▶ [Brief] Count the lines below that contain the word "tproi", and report only that number.

▶ [Material shown]

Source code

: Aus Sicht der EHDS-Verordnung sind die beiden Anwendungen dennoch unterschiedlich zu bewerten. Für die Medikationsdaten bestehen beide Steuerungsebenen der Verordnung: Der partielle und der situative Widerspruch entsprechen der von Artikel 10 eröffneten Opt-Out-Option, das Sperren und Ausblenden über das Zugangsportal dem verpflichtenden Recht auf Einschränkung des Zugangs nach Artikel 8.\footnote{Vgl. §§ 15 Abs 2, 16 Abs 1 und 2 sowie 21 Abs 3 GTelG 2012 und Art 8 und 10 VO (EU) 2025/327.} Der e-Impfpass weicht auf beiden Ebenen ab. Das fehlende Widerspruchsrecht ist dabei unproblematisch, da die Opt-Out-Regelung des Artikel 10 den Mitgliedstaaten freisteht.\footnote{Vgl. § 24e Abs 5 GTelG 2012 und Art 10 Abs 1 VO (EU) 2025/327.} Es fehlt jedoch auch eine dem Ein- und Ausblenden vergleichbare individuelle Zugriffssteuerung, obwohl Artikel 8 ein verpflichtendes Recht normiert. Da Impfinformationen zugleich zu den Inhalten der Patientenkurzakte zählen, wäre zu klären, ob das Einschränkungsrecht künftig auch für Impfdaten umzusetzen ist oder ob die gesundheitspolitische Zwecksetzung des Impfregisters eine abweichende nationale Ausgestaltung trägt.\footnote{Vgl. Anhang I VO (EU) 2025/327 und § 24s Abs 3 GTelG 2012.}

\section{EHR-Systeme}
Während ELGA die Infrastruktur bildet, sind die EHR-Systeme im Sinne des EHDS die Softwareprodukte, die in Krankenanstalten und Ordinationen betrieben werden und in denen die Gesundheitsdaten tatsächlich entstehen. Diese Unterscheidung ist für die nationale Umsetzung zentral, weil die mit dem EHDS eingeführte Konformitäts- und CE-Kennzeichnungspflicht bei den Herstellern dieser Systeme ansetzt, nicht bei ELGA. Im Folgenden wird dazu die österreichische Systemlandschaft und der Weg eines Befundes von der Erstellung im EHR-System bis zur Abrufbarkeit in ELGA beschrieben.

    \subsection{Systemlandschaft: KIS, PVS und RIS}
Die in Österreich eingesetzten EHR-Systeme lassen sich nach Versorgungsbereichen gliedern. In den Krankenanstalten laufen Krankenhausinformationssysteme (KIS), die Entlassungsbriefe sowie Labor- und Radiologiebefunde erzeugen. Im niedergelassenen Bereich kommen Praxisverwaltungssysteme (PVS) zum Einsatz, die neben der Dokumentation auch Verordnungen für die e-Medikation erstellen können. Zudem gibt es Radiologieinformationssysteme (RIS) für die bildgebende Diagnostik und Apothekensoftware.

* * *

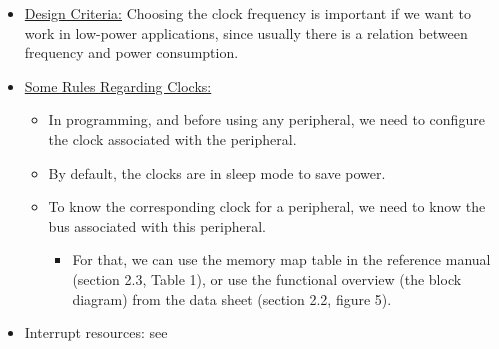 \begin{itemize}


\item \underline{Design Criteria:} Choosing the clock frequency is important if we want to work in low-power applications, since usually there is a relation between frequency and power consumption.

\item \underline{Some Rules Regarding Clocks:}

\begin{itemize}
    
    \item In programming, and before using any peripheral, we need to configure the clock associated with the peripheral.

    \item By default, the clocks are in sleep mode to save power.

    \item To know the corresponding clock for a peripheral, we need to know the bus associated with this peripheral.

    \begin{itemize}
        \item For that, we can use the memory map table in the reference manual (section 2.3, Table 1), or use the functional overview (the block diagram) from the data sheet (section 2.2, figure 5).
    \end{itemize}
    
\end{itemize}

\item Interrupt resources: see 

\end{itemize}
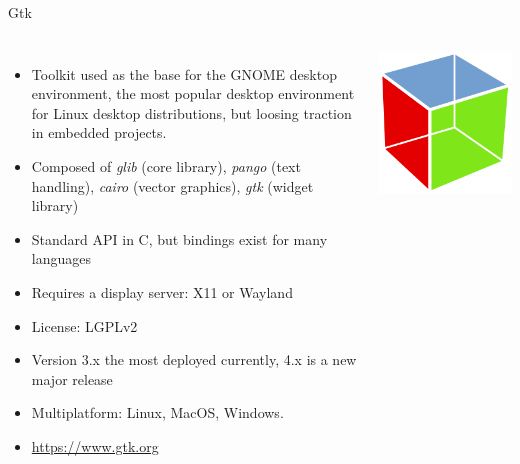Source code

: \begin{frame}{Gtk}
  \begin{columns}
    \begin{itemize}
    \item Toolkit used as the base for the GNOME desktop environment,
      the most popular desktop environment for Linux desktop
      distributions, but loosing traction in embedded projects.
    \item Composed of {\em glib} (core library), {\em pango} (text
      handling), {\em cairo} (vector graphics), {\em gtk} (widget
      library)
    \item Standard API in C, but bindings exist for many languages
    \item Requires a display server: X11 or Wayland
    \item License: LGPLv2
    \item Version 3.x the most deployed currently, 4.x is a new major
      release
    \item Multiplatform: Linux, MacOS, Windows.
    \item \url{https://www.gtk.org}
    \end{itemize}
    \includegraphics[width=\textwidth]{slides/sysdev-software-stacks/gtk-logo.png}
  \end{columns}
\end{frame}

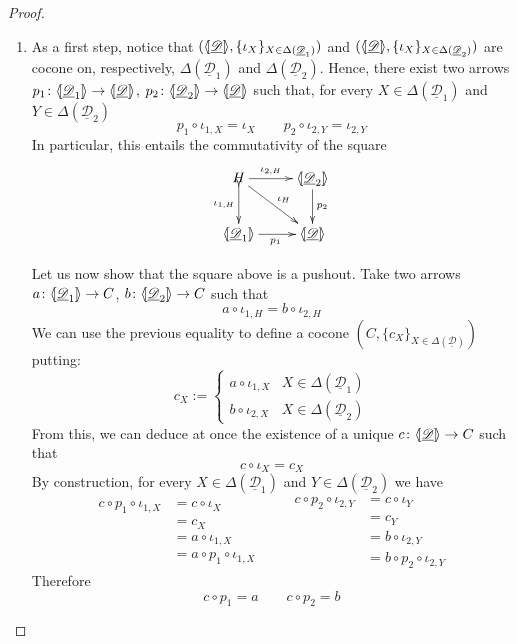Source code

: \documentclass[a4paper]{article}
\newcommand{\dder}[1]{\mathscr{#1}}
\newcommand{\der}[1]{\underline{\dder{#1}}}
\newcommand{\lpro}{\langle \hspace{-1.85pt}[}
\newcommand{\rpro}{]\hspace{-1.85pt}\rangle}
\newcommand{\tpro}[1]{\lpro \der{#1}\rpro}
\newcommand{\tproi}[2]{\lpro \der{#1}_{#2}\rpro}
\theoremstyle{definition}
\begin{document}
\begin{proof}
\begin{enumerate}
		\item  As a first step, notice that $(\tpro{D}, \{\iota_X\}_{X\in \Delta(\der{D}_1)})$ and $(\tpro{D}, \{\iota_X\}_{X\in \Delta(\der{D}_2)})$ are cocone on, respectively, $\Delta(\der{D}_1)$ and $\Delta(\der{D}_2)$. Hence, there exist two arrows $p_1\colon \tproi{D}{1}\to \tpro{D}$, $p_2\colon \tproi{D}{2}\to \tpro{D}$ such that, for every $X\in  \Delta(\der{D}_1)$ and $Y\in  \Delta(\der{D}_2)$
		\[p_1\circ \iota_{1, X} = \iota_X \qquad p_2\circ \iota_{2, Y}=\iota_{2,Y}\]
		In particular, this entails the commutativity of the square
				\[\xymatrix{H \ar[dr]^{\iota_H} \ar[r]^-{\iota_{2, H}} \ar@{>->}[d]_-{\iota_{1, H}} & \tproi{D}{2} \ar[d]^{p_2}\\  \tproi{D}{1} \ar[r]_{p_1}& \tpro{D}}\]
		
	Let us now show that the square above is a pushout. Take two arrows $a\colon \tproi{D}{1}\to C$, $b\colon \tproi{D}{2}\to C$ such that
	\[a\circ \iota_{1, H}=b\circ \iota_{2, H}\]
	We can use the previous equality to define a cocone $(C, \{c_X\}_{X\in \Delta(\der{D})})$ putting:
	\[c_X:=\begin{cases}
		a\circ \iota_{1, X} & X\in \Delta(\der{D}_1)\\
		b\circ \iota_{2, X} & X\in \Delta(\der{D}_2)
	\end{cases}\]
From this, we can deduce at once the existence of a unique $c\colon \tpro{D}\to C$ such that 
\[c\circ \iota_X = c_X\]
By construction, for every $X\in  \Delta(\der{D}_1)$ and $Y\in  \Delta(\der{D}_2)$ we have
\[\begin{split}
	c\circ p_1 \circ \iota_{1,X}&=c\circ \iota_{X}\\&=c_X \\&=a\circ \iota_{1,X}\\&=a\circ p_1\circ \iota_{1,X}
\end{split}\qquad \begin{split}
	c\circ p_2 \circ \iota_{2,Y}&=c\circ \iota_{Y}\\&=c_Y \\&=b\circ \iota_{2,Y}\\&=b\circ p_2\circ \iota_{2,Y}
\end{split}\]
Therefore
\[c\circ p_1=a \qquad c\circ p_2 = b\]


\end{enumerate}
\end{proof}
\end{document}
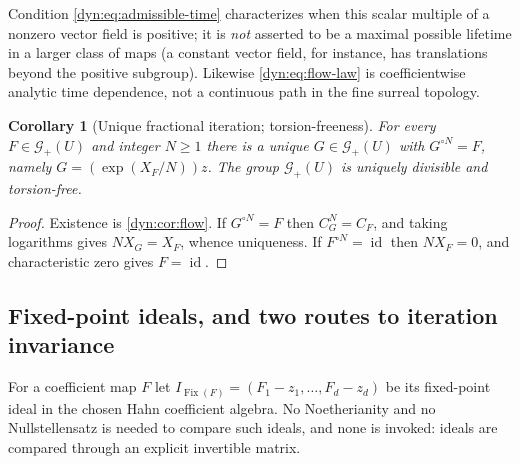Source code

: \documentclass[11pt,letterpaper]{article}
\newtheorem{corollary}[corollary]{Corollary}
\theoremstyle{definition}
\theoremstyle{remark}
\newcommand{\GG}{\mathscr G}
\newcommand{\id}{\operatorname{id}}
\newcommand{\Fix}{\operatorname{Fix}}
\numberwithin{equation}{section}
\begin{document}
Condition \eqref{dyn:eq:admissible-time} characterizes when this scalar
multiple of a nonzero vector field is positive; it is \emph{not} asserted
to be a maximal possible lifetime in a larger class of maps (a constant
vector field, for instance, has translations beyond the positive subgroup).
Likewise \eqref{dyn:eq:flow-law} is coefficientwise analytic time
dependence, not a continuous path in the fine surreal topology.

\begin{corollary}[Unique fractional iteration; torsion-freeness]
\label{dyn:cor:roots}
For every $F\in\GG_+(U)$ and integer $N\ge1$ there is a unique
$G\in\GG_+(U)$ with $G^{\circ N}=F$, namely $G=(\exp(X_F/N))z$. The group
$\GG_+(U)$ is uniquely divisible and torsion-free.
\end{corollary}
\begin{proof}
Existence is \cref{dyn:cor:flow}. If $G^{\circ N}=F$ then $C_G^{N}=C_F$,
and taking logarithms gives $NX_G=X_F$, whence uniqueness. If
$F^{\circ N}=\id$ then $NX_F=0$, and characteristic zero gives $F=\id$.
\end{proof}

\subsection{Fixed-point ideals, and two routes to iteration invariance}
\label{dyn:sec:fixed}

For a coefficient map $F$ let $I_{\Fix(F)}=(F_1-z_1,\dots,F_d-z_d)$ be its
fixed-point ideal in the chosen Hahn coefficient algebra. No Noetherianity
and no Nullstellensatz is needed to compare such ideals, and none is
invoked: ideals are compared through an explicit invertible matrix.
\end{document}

▶ [Completed exercise] 4